Entries taken from a collection
────────────────

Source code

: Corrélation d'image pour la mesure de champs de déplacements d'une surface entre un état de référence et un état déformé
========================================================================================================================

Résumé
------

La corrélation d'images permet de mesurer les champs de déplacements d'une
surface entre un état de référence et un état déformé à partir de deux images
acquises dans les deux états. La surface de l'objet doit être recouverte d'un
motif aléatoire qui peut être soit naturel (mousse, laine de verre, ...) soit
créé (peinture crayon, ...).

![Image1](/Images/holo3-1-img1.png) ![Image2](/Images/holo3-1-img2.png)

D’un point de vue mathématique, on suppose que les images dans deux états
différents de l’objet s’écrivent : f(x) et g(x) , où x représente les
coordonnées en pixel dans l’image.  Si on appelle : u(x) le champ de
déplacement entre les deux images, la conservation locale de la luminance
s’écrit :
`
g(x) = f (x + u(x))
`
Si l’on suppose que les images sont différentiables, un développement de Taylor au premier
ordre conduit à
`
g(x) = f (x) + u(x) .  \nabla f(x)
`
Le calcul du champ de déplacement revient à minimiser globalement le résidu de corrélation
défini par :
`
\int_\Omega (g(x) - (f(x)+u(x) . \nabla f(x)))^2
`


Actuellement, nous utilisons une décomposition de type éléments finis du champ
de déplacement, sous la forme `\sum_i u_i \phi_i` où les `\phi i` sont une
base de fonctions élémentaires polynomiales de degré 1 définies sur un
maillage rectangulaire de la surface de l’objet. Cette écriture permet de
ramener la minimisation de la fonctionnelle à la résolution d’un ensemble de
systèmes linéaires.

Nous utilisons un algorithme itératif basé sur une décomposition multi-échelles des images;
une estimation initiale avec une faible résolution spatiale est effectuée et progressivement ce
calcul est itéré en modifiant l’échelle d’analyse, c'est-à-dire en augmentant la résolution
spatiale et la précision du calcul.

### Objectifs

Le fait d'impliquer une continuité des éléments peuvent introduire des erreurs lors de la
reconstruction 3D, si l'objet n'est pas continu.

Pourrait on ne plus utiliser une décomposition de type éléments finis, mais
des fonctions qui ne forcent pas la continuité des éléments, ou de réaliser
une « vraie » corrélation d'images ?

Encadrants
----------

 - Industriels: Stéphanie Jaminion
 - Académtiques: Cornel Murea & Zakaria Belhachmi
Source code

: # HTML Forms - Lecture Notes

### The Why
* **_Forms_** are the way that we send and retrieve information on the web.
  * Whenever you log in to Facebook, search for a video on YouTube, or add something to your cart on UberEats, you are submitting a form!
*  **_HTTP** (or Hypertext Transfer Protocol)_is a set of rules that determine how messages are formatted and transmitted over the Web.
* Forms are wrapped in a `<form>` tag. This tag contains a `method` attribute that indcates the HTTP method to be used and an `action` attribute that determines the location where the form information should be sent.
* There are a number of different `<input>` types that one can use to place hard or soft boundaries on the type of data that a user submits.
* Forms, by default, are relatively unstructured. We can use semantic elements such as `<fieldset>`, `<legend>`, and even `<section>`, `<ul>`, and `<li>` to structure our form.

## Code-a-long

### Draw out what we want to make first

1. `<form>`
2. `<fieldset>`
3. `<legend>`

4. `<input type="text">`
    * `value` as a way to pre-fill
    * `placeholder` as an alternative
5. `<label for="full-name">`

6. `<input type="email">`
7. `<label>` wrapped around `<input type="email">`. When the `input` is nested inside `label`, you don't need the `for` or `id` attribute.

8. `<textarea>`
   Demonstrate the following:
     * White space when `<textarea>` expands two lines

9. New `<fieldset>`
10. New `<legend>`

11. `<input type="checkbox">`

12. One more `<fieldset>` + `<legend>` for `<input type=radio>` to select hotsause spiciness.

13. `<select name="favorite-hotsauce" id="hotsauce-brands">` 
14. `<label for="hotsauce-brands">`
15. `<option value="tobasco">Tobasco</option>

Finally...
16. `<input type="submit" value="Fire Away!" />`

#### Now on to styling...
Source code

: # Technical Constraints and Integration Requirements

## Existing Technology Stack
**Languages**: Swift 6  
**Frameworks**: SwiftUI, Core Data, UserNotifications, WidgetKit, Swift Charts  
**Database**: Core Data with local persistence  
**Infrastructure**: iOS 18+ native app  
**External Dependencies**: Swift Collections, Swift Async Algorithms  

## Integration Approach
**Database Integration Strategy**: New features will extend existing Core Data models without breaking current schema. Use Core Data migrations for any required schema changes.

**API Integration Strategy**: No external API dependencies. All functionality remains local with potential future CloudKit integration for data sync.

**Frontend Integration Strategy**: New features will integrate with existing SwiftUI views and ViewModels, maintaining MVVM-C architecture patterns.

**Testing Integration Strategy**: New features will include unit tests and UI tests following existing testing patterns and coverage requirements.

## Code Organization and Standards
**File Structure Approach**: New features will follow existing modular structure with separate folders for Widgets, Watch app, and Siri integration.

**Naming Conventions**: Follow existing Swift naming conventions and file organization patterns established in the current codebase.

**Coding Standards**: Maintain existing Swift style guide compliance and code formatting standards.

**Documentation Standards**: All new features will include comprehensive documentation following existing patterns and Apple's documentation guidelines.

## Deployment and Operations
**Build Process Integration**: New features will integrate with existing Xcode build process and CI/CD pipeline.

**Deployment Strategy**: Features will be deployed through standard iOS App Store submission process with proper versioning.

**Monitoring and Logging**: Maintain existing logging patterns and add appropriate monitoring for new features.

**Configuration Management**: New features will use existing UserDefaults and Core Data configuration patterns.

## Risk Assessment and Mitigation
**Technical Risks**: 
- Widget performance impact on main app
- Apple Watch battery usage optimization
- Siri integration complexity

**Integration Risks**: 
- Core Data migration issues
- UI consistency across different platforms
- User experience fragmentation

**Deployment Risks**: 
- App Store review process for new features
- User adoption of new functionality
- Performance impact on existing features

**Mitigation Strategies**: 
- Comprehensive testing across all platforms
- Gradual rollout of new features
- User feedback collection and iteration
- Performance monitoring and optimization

────────────────

» Exercise instructions: In full and word for word, repeat the records.

» Your response:
Source code

: Corrélation d'image pour la mesure de champs de déplacements d'une surface entre un état de référence et un état déformé
========================================================================================================================

Résumé
------

La corrélation d'images permet de mesurer les champs de déplacements d'une
surface entre un état de référence et un état déformé à partir de deux images
acquises dans les deux états. La surface de l'objet doit être recouverte d'un
motif aléatoire qui peut être soit naturel (mousse, laine de verre, ...) soit
créé (peinture crayon, ...).

![Image1](/Images/holo3-1-img1.png) ![Image2](/Images/holo3-1-img2.png)

D’un point de vue mathématique, on suppose que les images dans deux états
différents de l’objet s’écrivent : f(x) et g(x) , où x représente les
coordonnées en pixel dans l’image.  Si on appelle : u(x) le champ de
déplacement entre les deux images, la conservation locale de la luminance
s’écrit :
`
g(x) = f (x + u(x))
`
Si l’on suppose que les images sont différentiables, un développement de Taylor au premier
ordre conduit à
`
g(x) = f (x) + u(x) .  \nabla f(x)
`
Le calcul du champ de déplacement revient à minimiser globalement le résidu de corrélation
défini par :
`
\int_\Omega (g(x) - (f(x)+u(x) . \nabla f(x)))^2
`


Actuellement, nous utilisons une décomposition de type éléments finis du champ
de déplacement, sous la forme `\sum_i u_i \phi_i` où les `\phi i` sont une
base de fonctions élémentaires polynomiales de degré 1 définies sur un
maillage rectangulaire de la surface de l’objet. Cette écriture permet de
ramener la minimisation de la fonctionnelle à la résolution d’un ensemble de
systèmes linéaires.

Nous utilisons un algorithme itératif basé sur une décomposition multi-échelles des images;
une estimation initiale avec une faible résolution spatiale est effectuée et progressivement ce
calcul est itéré en modifiant l’échelle d’analyse, c'est-à-dire en augmentant la résolution
spatiale et la précision du calcul.

### Objectifs

Le fait d'impliquer une continuité des éléments peuvent introduire des erreurs lors de la
reconstruction 3D, si l'objet n'est pas continu.

Pourrait on ne plus utiliser une décomposition de type éléments finis, mais
des fonctions qui ne forcent pas la continuité des éléments, ou de réaliser
une « vraie » corrélation d'images ?

Encadrants
----------

 - Industriels: Stéphanie Jaminion
 - Académtiques: Cornel Murea & Zakaria Belhachmi
Source code

: # HTML Forms - Lecture Notes

### The Why
* **_Forms_** are the way that we send and retrieve information on the web.
  * Whenever you log in to Facebook, search for a video on YouTube, or add something to your cart on UberEats, you are submitting a form!
*  **_HTTP** (or Hypertext Transfer Protocol)_is a set of rules that determine how messages are formatted and transmitted over the Web.
* Forms are wrapped in a `<form>` tag. This tag contains a `method` attribute that indcates the HTTP method to be used and an `action` attribute that determines the location where the form information should be sent.
* There are a number of different `<input>` types that one can use to place hard or soft boundaries on the type of data that a user submits.
* Forms, by default, are relatively unstructured. We can use semantic elements such as `<fieldset>`, `<legend>`, and even `<section>`, `<ul>`, and `<li>` to structure our form.

## Code-a-long

### Draw out what we want to make first

1. `<form>`
2. `<fieldset>`
3. `<legend>`

4. `<input type="text">`
    * `value` as a way to pre-fill
    * `placeholder` as an alternative
5. `<label for="full-name">`

6. `<input type="email">`
7. `<label>` wrapped around `<input type="email">`. When the `input` is nested inside `label`, you don't need the `for` or `id` attribute.

8. `<textarea>`
   Demonstrate the following:
     * White space when `<textarea>` expands two lines

9. New `<fieldset>`
10. New `<legend>`

11. `<input type="checkbox">`

12. One more `<fieldset>` + `<legend>` for `<input type=radio>` to select hotsause spiciness.

13. `<select name="favorite-hotsauce" id="hotsauce-brands">` 
14. `<label for="hotsauce-brands">`
15. `<option value="tobasco">Tobasco</option>

Finally...
16. `<input type="submit" value="Fire Away!" />`

#### Now on to styling...
Source code

: # Technical Constraints and Integration Requirements

## Existing Technology Stack
**Languages**: Swift 6  
**Frameworks**: SwiftUI, Core Data, UserNotifications, WidgetKit, Swift Charts  
**Database**: Core Data with local persistence  
**Infrastructure**: iOS 18+ native app  
**External Dependencies**: Swift Collections, Swift Async Algorithms  

## Integration Approach
**Database Integration Strategy**: New features will extend existing Core Data models without breaking current schema. Use Core Data migrations for any required schema changes.

**API Integration Strategy**: No external API dependencies. All functionality remains local with potential future CloudKit integration for data sync.

**Frontend Integration Strategy**: New features will integrate with existing SwiftUI views and ViewModels, maintaining MVVM-C architecture patterns.

**Testing Integration Strategy**: New features will include unit tests and UI tests following existing testing patterns and coverage requirements.

## Code Organization and Standards
**File Structure Approach**: New features will follow existing modular structure with separate folders for Widgets, Watch app, and Siri integration.

**Naming Conventions**: Follow existing Swift naming conventions and file organization patterns established in the current codebase.

**Coding Standards**: Maintain existing Swift style guide compliance and code formatting standards.

**Documentation Standards**: All new features will include comprehensive documentation following existing patterns and Apple's documentation guidelines.

## Deployment and Operations
**Build Process Integration**: New features will integrate with existing Xcode build process and CI/CD pipeline.

**Deployment Strategy**: Features will be deployed through standard iOS App Store submission process with proper versioning.

**Monitoring and Logging**: Maintain existing logging patterns and add appropriate monitoring for new features.

**Configuration Management**: New features will use existing UserDefaults and Core Data configuration patterns.

## Risk Assessment and Mitigation
**Technical Risks**: 
- Widget performance impact on main app
- Apple Watch battery usage optimization
- Siri integration complexity

**Integration Risks**: 
- Core Data migration issues
- UI consistency across different platforms
- User experience fragmentation

**Deployment Risks**: 
- App Store review process for new features
- User adoption of new functionality
- Performance impact on existing features

**Mitigation Strategies**: 
- Comprehensive testing across all platforms
- Gradual rollout of new features
- User feedback collection and iteration
- Performance monitoring and optimization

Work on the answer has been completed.